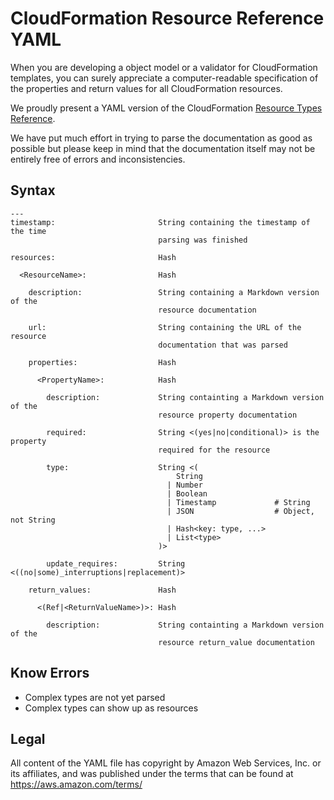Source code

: # CloudFormation Resource Reference YAML

When you are developing a object model or a validator for CloudFormation
templates, you can surely appreciate a computer-readable specification of the
properties and return values for all CloudFormation resources.

We proudly present a YAML version of the CloudFormation
[Resource Types Reference].

We have put much effort in trying to parse the documentation as good as possible
but please keep in mind that the documentation itself may not be entirely free
of errors and inconsistencies.

## Syntax

```
---
timestamp:                       String containing the timestamp of the time
                                 parsing was finished

resources:                       Hash

  <ResourceName>:                Hash

    description:                 String containing a Markdown version of the
                                 resource documentation

    url:                         String containing the URL of the resource
                                 documentation that was parsed

    properties:                  Hash

      <PropertyName>:            Hash

        description:             String containting a Markdown version of the
                                 resource property documentation

        required:                String <(yes|no|conditional)> is the property
                                 required for the resource

        type:                    String <(
                                     String
                                   | Number
                                   | Boolean
                                   | Timestamp             # String
                                   | JSON                  # Object, not String
                                   | Hash<key: type, ...>
                                   | List<type>
                                 )>

        update_requires:         String <((no|some)_interruptions|replacement)>

    return_values:               Hash

      <(Ref|<ReturnValueName>)>: Hash

        description:             String containting a Markdown version of the
                                 resource return_value documentation
```

## Know Errors

  * Complex types are not yet parsed
  * Complex types can show up as resources

## Legal

All content of the YAML file has copyright by Amazon Web Services, Inc. or its
affiliates, and was published under the terms that can be found at
https://aws.amazon.com/terms/

[Resource Types Reference]: http://docs.aws.amazon.com/AWSCloudFormation/latest/UserGuide/aws-template-resource-type-ref.html
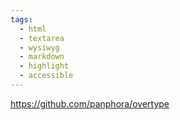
 ```yaml
---
tags:
  - html
  - textarea
  - wysiwyg
  - markdown
  - highlight
  - accessible
---
```

https://github.com/panphora/overtype

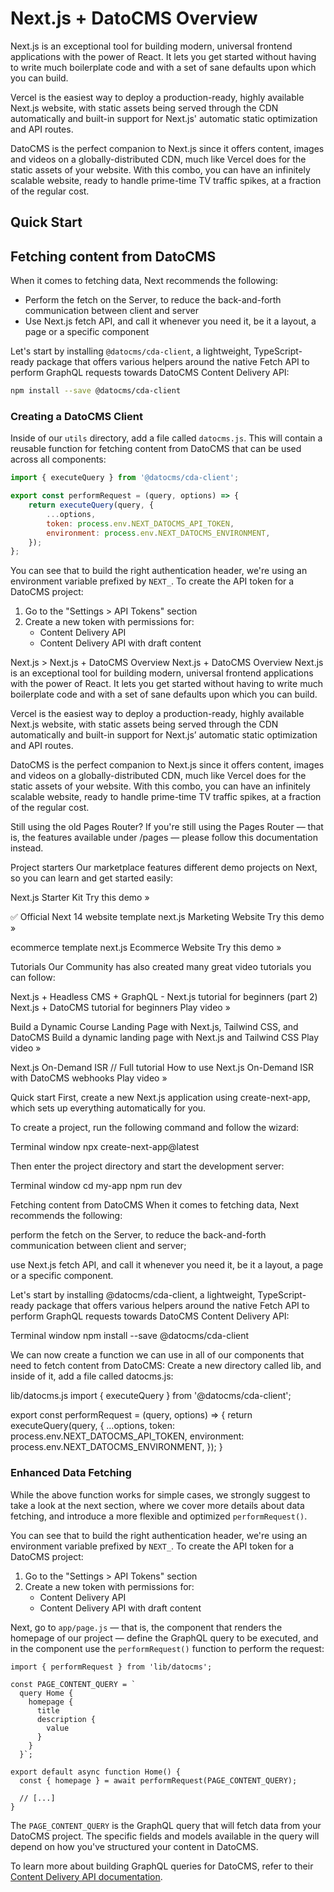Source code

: # Next.js + DatoCMS Overview

Next.js is an exceptional tool for building modern, universal frontend applications with the power of React. It lets you get started without having to write much boilerplate code and with a set of sane defaults upon which you can build.

Vercel is the easiest way to deploy a production-ready, highly available Next.js website, with static assets being served through the CDN automatically and built-in support for Next.js' automatic static optimization and API routes.

DatoCMS is the perfect companion to Next.js since it offers content, images and videos on a globally-distributed CDN, much like Vercel does for the static assets of your website. With this combo, you can have an infinitely scalable website, ready to handle prime-time TV traffic spikes, at a fraction of the regular cost.

## Quick Start

## Fetching content from DatoCMS

When it comes to fetching data, Next recommends the following:

-   Perform the fetch on the Server, to reduce the back-and-forth communication between client and server
-   Use Next.js fetch API, and call it whenever you need it, be it a layout, a page or a specific component

Let's start by installing `@datocms/cda-client`, a lightweight, TypeScript-ready package that offers various helpers around the native Fetch API to perform GraphQL requests towards DatoCMS Content Delivery API:

```bash
npm install --save @datocms/cda-client
```

### Creating a DatoCMS Client

Inside of our `utils` directory, add a file called `datocms.js`. This will contain a reusable function for fetching content from DatoCMS that can be used across all components:

```javascript
import { executeQuery } from '@datocms/cda-client';

export const performRequest = (query, options) => {
    return executeQuery(query, {
        ...options,
        token: process.env.NEXT_DATOCMS_API_TOKEN,
        environment: process.env.NEXT_DATOCMS_ENVIRONMENT,
    });
};
```

You can see that to build the right authentication header, we're using an environment variable prefixed by `NEXT_`. To create the API token for a DatoCMS project:

1. Go to the "Settings > API Tokens" section
2. Create a new token with permissions for:
    - Content Delivery API
    - Content Delivery API with draft content

Next.js > Next.js + DatoCMS Overview
Next.js + DatoCMS Overview
Next.js is an exceptional tool for building modern, universal frontend applications with the power of React. It lets you get started without having to write much boilerplate code and with a set of sane defaults upon which you can build.

Vercel is the easiest way to deploy a production-ready, highly available Next.js website, with static assets being served through the CDN automatically and built-in support for Next.js’ automatic static optimization and API routes.

DatoCMS is the perfect companion to Next.js since it offers content, images and videos on a globally-distributed CDN, much like Vercel does for the static assets of your website. With this combo, you can have an infinitely scalable website, ready to handle prime-time TV traffic spikes, at a fraction of the regular cost.

Still using the old Pages Router?
If you're still using the Pages Router — that is, the features available under /pages — please follow this documentation instead.

Project starters
Our marketplace features different demo projects on Next, so you can learn and get started easily:

Next.js Starter Kit
Try this demo »

✅
Official
Next 14
website template next.js
Marketing Website
Try this demo »

ecommerce template next.js
Ecommerce Website
Try this demo »

Tutorials
Our Community has also created many great video tutorials you can follow:

Next.js + Headless CMS + GraphQL - Next.js tutorial for beginners (part 2)
Next.js + DatoCMS tutorial for beginners
Play video »

Build a Dynamic Course Landing Page with Next.js, Tailwind CSS, and DatoCMS
Build a dynamic landing page with Next.js and Tailwind CSS
Play video »

Next.js On-Demand ISR // Full tutorial
How to use Next.js On-Demand ISR with DatoCMS webhooks
Play video »

Quick start
First, create a new Next.js application using create-next-app, which sets up everything automatically for you.

To create a project, run the following command and follow the wizard:

Terminal window
npx create-next-app@latest

Then enter the project directory and start the development server:

Terminal window
cd my-app
npm run dev

Fetching content from DatoCMS
When it comes to fetching data, Next recommends the following:

perform the fetch on the Server, to reduce the back-and-forth communication between client and server;

use Next.js fetch API, and call it whenever you need it, be it a layout, a page or a specific component.

Let's start by installing @datocms/cda-client, a lightweight, TypeScript-ready package that offers various helpers around the native Fetch API to perform GraphQL requests towards DatoCMS Content Delivery API:

Terminal window
npm install --save @datocms/cda-client

We can now create a function we can use in all of our components that need to fetch content from DatoCMS: Create a new directory called lib, and inside of it, add a file called datocms.js:

lib/datocms.js
import { executeQuery } from '@datocms/cda-client';

export const performRequest = (query, options) => {
return executeQuery(query, {
...options,
token: process.env.NEXT_DATOCMS_API_TOKEN,
environment: process.env.NEXT_DATOCMS_ENVIRONMENT,
});
}

### Enhanced Data Fetching

While the above function works for simple cases, we strongly suggest to take a look at the next section, where we cover more details about data fetching, and introduce a more flexible and optimized `performRequest()`.

You can see that to build the right authentication header, we're using an environment variable prefixed by `NEXT_`. To create the API token for a DatoCMS project:

1. Go to the "Settings > API Tokens" section
2. Create a new token with permissions for:
    - Content Delivery API
    - Content Delivery API with draft content

Next, go to `app/page.js` — that is, the component that renders the homepage of our project — define the GraphQL query to be executed, and in the component use the `performRequest()` function to perform the request:

```javscript
import { performRequest } from 'lib/datocms';

const PAGE_CONTENT_QUERY = `
  query Home {
    homepage {
      title
      description {
        value
      }
    }
  }`;

export default async function Home() {
  const { homepage } = await performRequest(PAGE_CONTENT_QUERY);

  // [...]
}
```

The `PAGE_CONTENT_QUERY` is the GraphQL query that will fetch data from your DatoCMS project. The specific fields and models available in the query will depend on how you've structured your content in DatoCMS.

To learn more about building GraphQL queries for DatoCMS, refer to their [Content Delivery API documentation](https://www.datocms.com/docs/content-delivery-api).
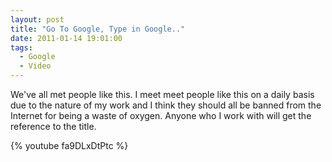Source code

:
 ```yaml
---
layout: post
title: "Go To Google, Type in Google.."
date: 2011-01-14 19:01:00
tags:
  - Google
  - Video
---
```

We've all met people like this. I meet meet people like this on a daily basis due to the nature of my work and I think they should all be banned from the Internet for being a waste of oxygen. Anyone who I work with will get the reference to the title.

{% youtube fa9DLxDtPtc %}
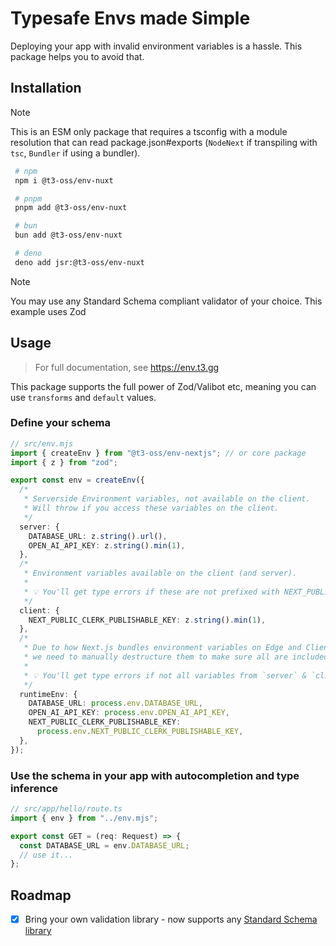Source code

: # Typesafe Envs made Simple

Deploying your app with invalid environment variables is a hassle. This package helps you to avoid that.

## Installation

> [!NOTE]
>
>This is an ESM only package that requires a tsconfig with a module resolution that can read package.json#exports (`NodeNext` if transpiling with `tsc`, `Bundler` if using a bundler).

```bash
 # npm
 npm i @t3-oss/env-nuxt

 # pnpm
 pnpm add @t3-oss/env-nuxt

 # bun
 bun add @t3-oss/env-nuxt

 # deno
 deno add jsr:@t3-oss/env-nuxt
 ```

> [!NOTE]
>
> You may use any Standard Schema compliant validator of your choice. This example uses Zod


## Usage

> For full documentation, see https://env.t3.gg

This package supports the full power of Zod/Valibot etc, meaning you can use `transforms` and `default` values.

### Define your schema

```ts
// src/env.mjs
import { createEnv } from "@t3-oss/env-nextjs"; // or core package
import { z } from "zod";

export const env = createEnv({
  /*
   * Serverside Environment variables, not available on the client.
   * Will throw if you access these variables on the client.
   */
  server: {
    DATABASE_URL: z.string().url(),
    OPEN_AI_API_KEY: z.string().min(1),
  },
  /*
   * Environment variables available on the client (and server).
   *
   * 💡 You'll get type errors if these are not prefixed with NEXT_PUBLIC_.
   */
  client: {
    NEXT_PUBLIC_CLERK_PUBLISHABLE_KEY: z.string().min(1),
  },
  /*
   * Due to how Next.js bundles environment variables on Edge and Client,
   * we need to manually destructure them to make sure all are included in bundle.
   *
   * 💡 You'll get type errors if not all variables from `server` & `client` are included here.
   */
  runtimeEnv: {
    DATABASE_URL: process.env.DATABASE_URL,
    OPEN_AI_API_KEY: process.env.OPEN_AI_API_KEY,
    NEXT_PUBLIC_CLERK_PUBLISHABLE_KEY:
      process.env.NEXT_PUBLIC_CLERK_PUBLISHABLE_KEY,
  },
});
```

### Use the schema in your app with autocompletion and type inference

```ts
// src/app/hello/route.ts
import { env } from "../env.mjs";

export const GET = (req: Request) => {
  const DATABASE_URL = env.DATABASE_URL;
  // use it...
};
```

## Roadmap

- [x] Bring your own validation library - now supports any [Standard Schema library](https://github.com/standard-schema/standard-schema?tab=readme-ov-file#what-schema-libraries-implement-the-spec)
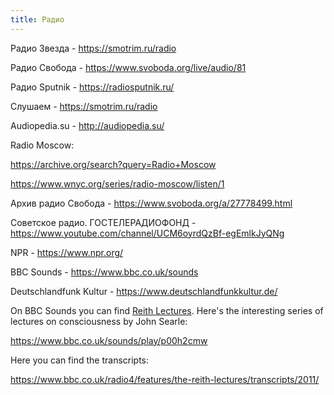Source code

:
 ```yaml
---
title: Радио
---
```


Радио Звезда - <https://smotrim.ru/radio>

Радио Свобода - <https://www.svoboda.org/live/audio/81>

Радио Sputnik - <https://radiosputnik.ru/>

Слушаем - <https://smotrim.ru/radio>

Audiopedia.su - <http://audiopedia.su/>

Radio Moscow:

<https://archive.org/search?query=Radio+Moscow>

<https://www.wnyc.org/series/radio-moscow/listen/1>

Архив радио Свобода - <https://www.svoboda.org/a/27778499.html>

Советское радио. ГОСТЕЛЕРАДИОФОНД - <https://www.youtube.com/channel/UCM6oyrdQzBf-egEmlkJyQNg>

NPR - <https://www.npr.org/>

BBC Sounds - <https://www.bbc.co.uk/sounds>

Deutschlandfunk Kultur - <https://www.deutschlandfunkkultur.de/>

On BBC Sounds you can find [Reith Lectures](https://en.wikipedia.org/wiki/Reith_Lectures). Here's the interesting series of lectures on consciousness by John Searle:

<https://www.bbc.co.uk/sounds/play/p00h2cmw>

Here you can find the transcripts:

<https://www.bbc.co.uk/radio4/features/the-reith-lectures/transcripts/2011/>
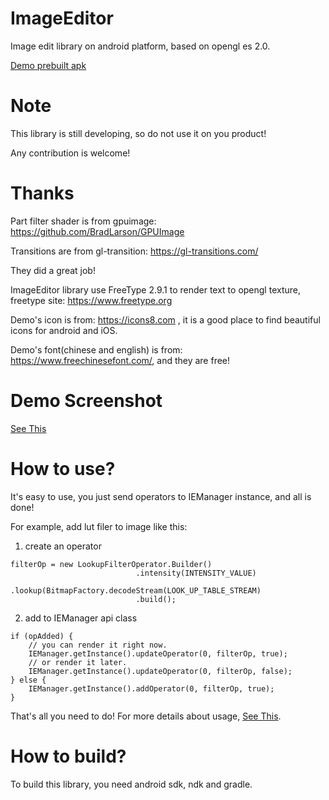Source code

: # ImageEditor
Image edit library on android platform, based on opengl es 2.0.

[Demo prebuilt apk](https://github.com/CreateChance/ImageEditor/raw/master/bin/ImageEditorDemo.apk)
# Note
This library is still developing, so do not use it on you product! 

Any contribution is welcome!
# Thanks
Part filter shader is from gpuimage: https://github.com/BradLarson/GPUImage

Transitions are from gl-transition: https://gl-transitions.com/

They did a great job!

ImageEditor library use FreeType 2.9.1 to render text to opengl texture, freetype site: https://www.freetype.org

Demo's icon is from: https://icons8.com , it is a good place to find beautiful icons for android and iOS.

Demo's font(chinese and english) is from: https://www.freechinesefont.com/, and they are free!

# Demo Screenshot

[See This](https://github.com/CreateChance/ImageEditor/wiki/ScreenShot)

# How to use?
It's easy to use, you just send operators to IEManager instance, and all is done!

For example, add lut filer to image like this:
1. create an operator
```
filterOp = new LookupFilterOperator.Builder()
                            .intensity(INTENSITY_VALUE)
                            .lookup(BitmapFactory.decodeStream(LOOK_UP_TABLE_STREAM)
                            .build();
```
2. add to IEManager api class
```
if (opAdded) {
    // you can render it right now.
    IEManager.getInstance().updateOperator(0, filterOp, true);
    // or render it later.
    IEManager.getInstance().updateOperator(0, filterOp, false);
} else {
    IEManager.getInstance().addOperator(0, filterOp, true);
}
```
That's all you need to do!
For more details about usage, [See This](https://github.com/CreateChance/ImageEditor/wiki/Helper).
# How to build?
To build this library, you need android sdk, ndk and gradle.

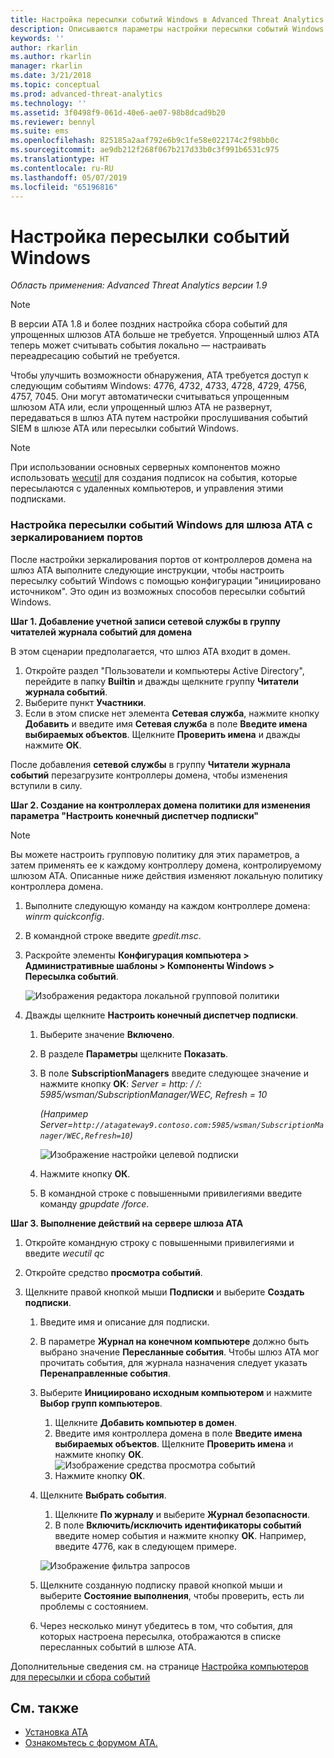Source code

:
 ```yaml
---
title: Настройка пересылки событий Windows в Advanced Threat Analytics | Документы Майкрософт
description: Описываются параметры настройки пересылки событий Windows в ATA.
keywords: ''
author: rkarlin
ms.author: rkarlin
manager: rkarlin
ms.date: 3/21/2018
ms.topic: conceptual
ms.prod: advanced-threat-analytics
ms.technology: ''
ms.assetid: 3f0498f9-061d-40e6-ae07-98b8dcad9b20
ms.reviewer: bennyl
ms.suite: ems
ms.openlocfilehash: 825185a2aaf792e6b9c1fe58e022174c2f98bb0c
ms.sourcegitcommit: ae9db212f268f067b217d33b0c3f991b6531c975
ms.translationtype: HT
ms.contentlocale: ru-RU
ms.lasthandoff: 05/07/2019
ms.locfileid: "65196816"
---
```

# <a name="configuring-windows-event-forwarding"></a>Настройка пересылки событий Windows

*Область применения: Advanced Threat Analytics версии 1.9*

> [!NOTE]
> В версии ATA 1.8 и более поздних настройка сбора событий для упрощенных шлюзов ATA больше не требуется. Упрощенный шлюз ATA теперь может считывать события локально — настраивать переадресацию событий не требуется.

Чтобы улучшить возможности обнаружения, ATA требуется доступ к следующим событиям Windows: 4776, 4732, 4733, 4728, 4729, 4756, 4757, 7045. Они могут автоматически считываться упрощенным шлюзом ATA или, если упрощенный шлюз ATA не развернут, передаваться в шлюз ATA путем настройки прослушивания событий SIEM в шлюзе ATA или пересылки событий Windows.

> [!NOTE]
> При использовании основных серверных компонентов можно использовать [wecutil](https://docs.microsoft.com/windows-server/administration/windows-commands/wecutil) для создания подписок на события, которые пересылаются с удаленных компьютеров, и управления этими подписками.

### <a name="wef-configuration-for-ata-gateways-with-port-mirroring"></a>Настройка пересылки событий Windows для шлюза ATA с зеркалированием портов

После настройки зеркалирования портов от контроллеров домена на шлюз ATA выполните следующие инструкции, чтобы настроить пересылку событий Windows с помощью конфигурации "инициировано источником". Это один из возможных способов пересылки событий Windows. 

**Шаг 1. Добавление учетной записи сетевой службы в группу читателей журнала событий для домена** 

В этом сценарии предполагается, что шлюз ATA входит в домен.

1.  Откройте раздел "Пользователи и компьютеры Active Directory", перейдите в папку **Builtin** и дважды щелкните группу **Читатели журнала событий**. 
2.  Выберите пункт **Участники**.
3.  Если в этом списке нет элемента **Сетевая служба**, нажмите кнопку **Добавить** и введите имя **Сетевая служба** в поле **Введите имена выбираемых объектов**. Щелкните **Проверить имена** и дважды нажмите **ОК**. 

После добавления **сетевой службы** в группу **Читатели журнала событий** перезагрузите контроллеры домена, чтобы изменения вступили в силу.

**Шаг 2. Создание на контроллерах домена политики для изменения параметра "Настроить конечный диспетчер подписки"** 
> [!Note] 
> Вы можете настроить групповую политику для этих параметров, а затем применять ее к каждому контроллеру домена, контролируемому шлюзом ATA. Описанные ниже действия изменяют локальную политику контроллера домена.     

1. Выполните следующую команду на каждом контроллере домена: *winrm quickconfig*.
2. В командной строке введите *gpedit.msc*.
3. Раскройте элементы **Конфигурация компьютера > Административные шаблоны > Компоненты Windows > Пересылка событий**.

   ![Изображения редактора локальной групповой политики](media/wef%201%20local%20group%20policy%20editor.png)

4. Дважды щелкните **Настроить конечный диспетчер подписки**.
   
   1.  Выберите значение **Включено**.
   2.  В разделе **Параметры** щелкните **Показать**.

   3.  В поле **SubscriptionManagers** введите следующее значение и нажмите кнопку **ОК**: *Server = http: / /<fqdnATAGateway>: 5985/wsman/SubscriptionManager/WEC, Refresh = 10* 
      
        *(Например Server=`http://atagateway9.contoso.com:5985/wsman/SubscriptionManager/WEC,Refresh=10`)*
      
        ![Изображение настройки целевой подписки](media/wef%202%20config%20target%20sub%20manager.png)
      
   4.  Нажмите кнопку **ОК**.
   5.  В командной строке с повышенными привилегиями введите команду *gpupdate /force*. 

**Шаг 3. Выполнение действий на сервере шлюза ATA** 

1.  Откройте командную строку с повышенными привилегиями и введите *wecutil qc*
2.  Откройте средство **просмотра событий**. 
3.  Щелкните правой кнопкой мыши **Подписки** и выберите **Создать подписки**. 

    1.  Введите имя и описание для подписки. 
    2.  В параметре **Журнал на конечном компьютере** должно быть выбрано значение **Пересланные события**. Чтобы шлюз ATA мог прочитать события, для журнала назначения следует указать **Перенаправленные события**. 
    3.  Выберите **Инициировано исходным компьютером** и нажмите **Выбор групп компьютеров**.
        1.  Щелкните **Добавить компьютер в домен**.
        2.  Введите имя контроллера домена в поле **Введите имена выбираемых объектов**. Щелкните **Проверить имена** и нажмите кнопку **ОК**.  
          ![Изображение средства просмотра событий](media/wef3%20event%20viewer.png)  
        3.  Нажмите кнопку **ОК**.
    4.  Щелкните **Выбрать события**.
        1. Щелкните **По журналу** и выберите **Журнал безопасности**.
        2. В поле **Включить/исключить идентификаторы событий** введите номер события и нажмите кнопку **OK**. Например, введите 4776, как в следующем примере.

        ![Изображение фильтра запросов](media/wef%204%20query%20filter.png)

    5.  Щелкните созданную подписку правой кнопкой мыши и выберите **Состояние выполнения**, чтобы проверить, есть ли проблемы с состоянием. 
    6.  Через несколько минут убедитесь в том, что события, для которых настроена пересылка, отображаются в списке пересланных событий в шлюзе ATA.


Дополнительные сведения см. на странице [Настройка компьютеров для пересылки и сбора событий](https://technet.microsoft.com/library/cc748890)

## <a name="see-also"></a>См. также
- [Установка ATA](install-ata-step1.md)
- [Ознакомьтесь с форумом ATA.](https://social.technet.microsoft.com/Forums/security/home?forum=mata)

-=-=-=-=-

A word-for-word reproduction is needed of the lines above from the line containing "Радио Свобода - <https://www.svoboda.org/live/audio/81>" through the line containing "They did a great job!", with both ends kept and no pictures.

Радио Свобода - <https://www.svoboda.org/live/audio/81>

Радио Sputnik - <https://radiosputnik.ru/>

Слушаем - <https://smotrim.ru/radio>

Audiopedia.su - <http://audiopedia.su/>

Radio Moscow:

<https://archive.org/search?query=Radio+Moscow>

<https://www.wnyc.org/series/radio-moscow/listen/1>

Архив радио Свобода - <https://www.svoboda.org/a/27778499.html>

Советское радио. ГОСТЕЛЕРАДИОФОНД - <https://www.youtube.com/channel/UCM6oyrdQzBf-egEmlkJyQNg>

NPR - <https://www.npr.org/>

BBC Sounds - <https://www.bbc.co.uk/sounds>

Deutschlandfunk Kultur - <https://www.deutschlandfunkkultur.de/>

On BBC Sounds you can find [Reith Lectures](https://en.wikipedia.org/wiki/Reith_Lectures). Here's the interesting series of lectures on consciousness by John Searle:

<https://www.bbc.co.uk/sounds/play/p00h2cmw>

Here you can find the transcripts:

<https://www.bbc.co.uk/radio4/features/the-reith-lectures/transcripts/2011/>
Source code

: # ImageEditor
Image edit library on android platform, based on opengl es 2.0.

[Demo prebuilt apk](https://github.com/CreateChance/ImageEditor/raw/master/bin/ImageEditorDemo.apk)
# Note
This library is still developing, so do not use it on you product! 

Any contribution is welcome!
# Thanks
Part filter shader is from gpuimage: https://github.com/BradLarson/GPUImage

Transitions are from gl-transition: https://gl-transitions.com/

They did a great job!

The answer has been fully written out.